* sjdevn...@yahoo.com:
On Feb 24, 8:05 pm, Lawrence D'Oliveiro <l...@geek-
central.gen.new_zealand> wrote:
In message <op.u8nfpex8y5e...@laptopwanja>, Wanja Gayk wrote:

Reference counting is about the worst technique for garbage collection.
It avoids the need for garbage collection.

That's like saying that driving a VW Beetle avoids the need for an
automobile.  Reference counting is a form of garbage collection (like
mark-sweep, copy-collect, and others), not a way of avoiding it.

You're right that ref counting in many implementations is more
deterministic than other common forms of garbage collection; IMO,
Python would be well-served by making the ref-counting semantics it
currently has a guaranteed part of the language spec--or at least
guaranteeing that when a function returns, any otherwise unreferenced
locals are immediately collected.

I could be convinced otherwise, but I _think_ that that change would
offer an alternative to all of the interesting cases of where the
"with" statement is "useful".

Well, relying on ref-counted garbage collection for cleanup actions (other than reclaiming memory) is pretty brittle in a language based on general garbage collection. As soon as a reference to X sneaks away somewhere, X doesn't clean up at scope's end, which is not a catastrophe in itself but means there's no telling when it happens or indeed whether it happens at all.

I'm not sure but as I recall the D language has a solution to this, sort of declaring X so that no references to it can be retained anywhere, but it's a very different language. And Eiffel has the "expanded type" thing for "no references", but does it use that to support deterministic cleanup? I don't know whether the Eiffel 'dispose' is called for an expanded object.

C# has a 'using' like Python 'with'. It works, sort of, but adds a lot of complexity. C++ has the notion of optional garbage collection (formalized in C++0x) with cleanup actions not tied to memory reclamation but to deterministically invoked destructors and I think that as an /idea/ that is clean and good, but in practice almost no-one uses garbage collection with C++, and reportedly the least unpopular implementation (the Boehm collector) imposes some very stiff requirements on the code.
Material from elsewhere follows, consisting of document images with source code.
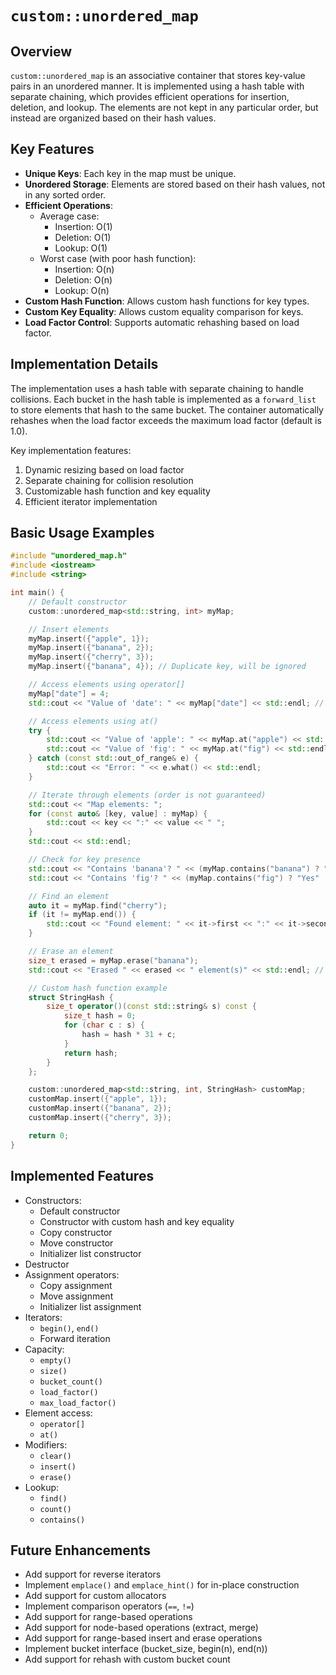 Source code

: # `custom::unordered_map`

## Overview

`custom::unordered_map` is an associative container that stores key-value pairs in an unordered manner. It is implemented using a hash table with separate chaining, which provides efficient operations for insertion, deletion, and lookup. The elements are not kept in any particular order, but instead are organized based on their hash values.

## Key Features

*   **Unique Keys**: Each key in the map must be unique.
*   **Unordered Storage**: Elements are stored based on their hash values, not in any sorted order.
*   **Efficient Operations**: 
    *   Average case:
        *   Insertion: O(1)
        *   Deletion: O(1)
        *   Lookup: O(1)
    *   Worst case (with poor hash function):
        *   Insertion: O(n)
        *   Deletion: O(n)
        *   Lookup: O(n)
*   **Custom Hash Function**: Allows custom hash functions for key types.
*   **Custom Key Equality**: Allows custom equality comparison for keys.
*   **Load Factor Control**: Supports automatic rehashing based on load factor.

## Implementation Details

The implementation uses a hash table with separate chaining to handle collisions. Each bucket in the hash table is implemented as a `forward_list` to store elements that hash to the same bucket. The container automatically rehashes when the load factor exceeds the maximum load factor (default is 1.0).

Key implementation features:
1. Dynamic resizing based on load factor
2. Separate chaining for collision resolution
3. Customizable hash function and key equality
4. Efficient iterator implementation

## Basic Usage Examples

```cpp
#include "unordered_map.h"
#include <iostream>
#include <string>

int main() {
    // Default constructor
    custom::unordered_map<std::string, int> myMap;

    // Insert elements
    myMap.insert({"apple", 1});
    myMap.insert({"banana", 2});
    myMap.insert({"cherry", 3});
    myMap.insert({"banana", 4}); // Duplicate key, will be ignored

    // Access elements using operator[]
    myMap["date"] = 4;
    std::cout << "Value of 'date': " << myMap["date"] << std::endl; // Output: 4

    // Access elements using at()
    try {
        std::cout << "Value of 'apple': " << myMap.at("apple") << std::endl; // Output: 1
        std::cout << "Value of 'fig': " << myMap.at("fig") << std::endl; // Throws std::out_of_range
    } catch (const std::out_of_range& e) {
        std::cout << "Error: " << e.what() << std::endl;
    }

    // Iterate through elements (order is not guaranteed)
    std::cout << "Map elements: ";
    for (const auto& [key, value] : myMap) {
        std::cout << key << ":" << value << " ";
    }
    std::cout << std::endl;

    // Check for key presence
    std::cout << "Contains 'banana'? " << (myMap.contains("banana") ? "Yes" : "No") << std::endl; // Output: Yes
    std::cout << "Contains 'fig'? " << (myMap.contains("fig") ? "Yes" : "No") << std::endl; // Output: No

    // Find an element
    auto it = myMap.find("cherry");
    if (it != myMap.end()) {
        std::cout << "Found element: " << it->first << ":" << it->second << std::endl; // Output: Found element: cherry:3
    }

    // Erase an element
    size_t erased = myMap.erase("banana");
    std::cout << "Erased " << erased << " element(s)" << std::endl; // Output: Erased 1 element(s)

    // Custom hash function example
    struct StringHash {
        size_t operator()(const std::string& s) const {
            size_t hash = 0;
            for (char c : s) {
                hash = hash * 31 + c;
            }
            return hash;
        }
    };

    custom::unordered_map<std::string, int, StringHash> customMap;
    customMap.insert({"apple", 1});
    customMap.insert({"banana", 2});
    customMap.insert({"cherry", 3});

    return 0;
}
```

## Implemented Features

*   Constructors:
    *   Default constructor
    *   Constructor with custom hash and key equality
    *   Copy constructor
    *   Move constructor
    *   Initializer list constructor
*   Destructor
*   Assignment operators:
    *   Copy assignment
    *   Move assignment
    *   Initializer list assignment
*   Iterators:
    *   `begin()`, `end()`
    *   Forward iteration
*   Capacity:
    *   `empty()`
    *   `size()`
    *   `bucket_count()`
    *   `load_factor()`
    *   `max_load_factor()`
*   Element access:
    *   `operator[]`
    *   `at()`
*   Modifiers:
    *   `clear()`
    *   `insert()`
    *   `erase()`
*   Lookup:
    *   `find()`
    *   `count()`
    *   `contains()`

## Future Enhancements

*   Add support for reverse iterators
*   Implement `emplace()` and `emplace_hint()` for in-place construction
*   Add support for custom allocators
*   Implement comparison operators (`==`, `!=`)
*   Add support for range-based operations
*   Add support for node-based operations (extract, merge)
*   Add support for range-based insert and erase operations
*   Implement bucket interface (bucket_size, begin(n), end(n))
*   Add support for rehash with custom bucket count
So I think there's no really good solution: the price for simplicity in one dimension is some complexity in another dimension, here deterministic cleanup and the problem of zombie objects (garbage collection simplifies a lot of things while zombie objects, objects that have had explicit cleanup performed and thus are invalid in a sense, compensate by adding back in a lot of complexity).